Group 3: Donor-advised fund (DAF) holders
DAF contributions remain deductible when initially funded, but grants from DAFs don’t qualify for the new universal deduction.
- Key Takeaway: Focus your messaging on immediate impact: “Your DAF gift can provide immediate support to our mission.” To help guide their giving under new laws, consider webinars on strategic DAF giving and pre-filled grant request forms.
Group 4: Legacy giving prospects
The estate tax exemption permanently doubles to $15 million per person ($30 million per couple), making legacy giving even more attractive for wealthy families.
- Key Takeaway: Continue promoting planned giving, retirement asset donations, and charitable trusts. The math remains compelling for tax-efficient mission support.
Group 5: Corporate partners
Companies now must give at least 1% of taxable income before any contributions qualify for deductions. A business giving 0.5% receives no tax benefit. A business giving 2% only gets credit above the 1% threshold.
- Key Takeaway: Focus your cultivation efforts on companies already at or above 1% and structure multi-year pledges to help others cross the threshold.
Group 6: Year-end bunchers
Some donors might combine multiple years of giving into one tax year to overcome deduction floors.
- Key Takeaway: Identify these patterns in your giving history and send tailored impact reports with strategic timing suggestions.
Group 7: Education-focused donors
Starting in 2027, donors in participating states can claim up to $1,700 as a dollar-for-dollar credit for K-12 scholarship contributions.
- Key Takeaway: Education nonprofits should partner early with scholarship funds to retain support, while other organizations should be aware of potential donor redirection.
Implementation Tactics
Here are a few ideas for each team member to execute on, and these start with the chief executive.
Executive Directors
- Use dashboards to track OBBBA-driven giving trends and brief your board accordingly.
- Ensure your development team has resources to maximize year-end giving under the new rules.
Development Directors
- Create saved filters in your constituent relationship management (CRM) platform for each donor segment.
- Develop strategic talking points for major donor conversations, particularly around multi-year giving strategies that help donors optimize their tax benefits.
Staff and Volunteers
- Update donation forms to explain the universal deduction.
- Add “New in 2026: Above-the-line deduction” messaging to online giving platforms.
- Flag universal deduction donors for special stewardship recognition.
While OBBBA creates complexity, it also opens doors to greater inclusivity in charitable giving and more personalized donor stewardship.

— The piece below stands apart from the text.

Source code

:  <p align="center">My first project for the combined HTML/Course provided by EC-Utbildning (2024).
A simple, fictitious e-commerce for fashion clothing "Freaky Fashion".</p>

The nonprofits that thrive will be those where fundraisers effectively segment the donor base, communicate clearly about tax benefits, and maintain focus on mission impact.
Your CRM system becomes crucial for tracking donor segments, automating appropriate messaging, and monitoring the effectiveness of tax-focused approaches. Test different messaging strategies, such as tax-focused versus mission-focused, to determine which resonates best with each segment.
The 2026 implementation deadline provides a critical window for preparation. Use this time to analyze your donor base, update systems and processes, and train your team on new conversation frameworks. Most importantly, remember that building a connection with your mission matters most, but smart tax strategies can significantly enhance your ability to serve your community.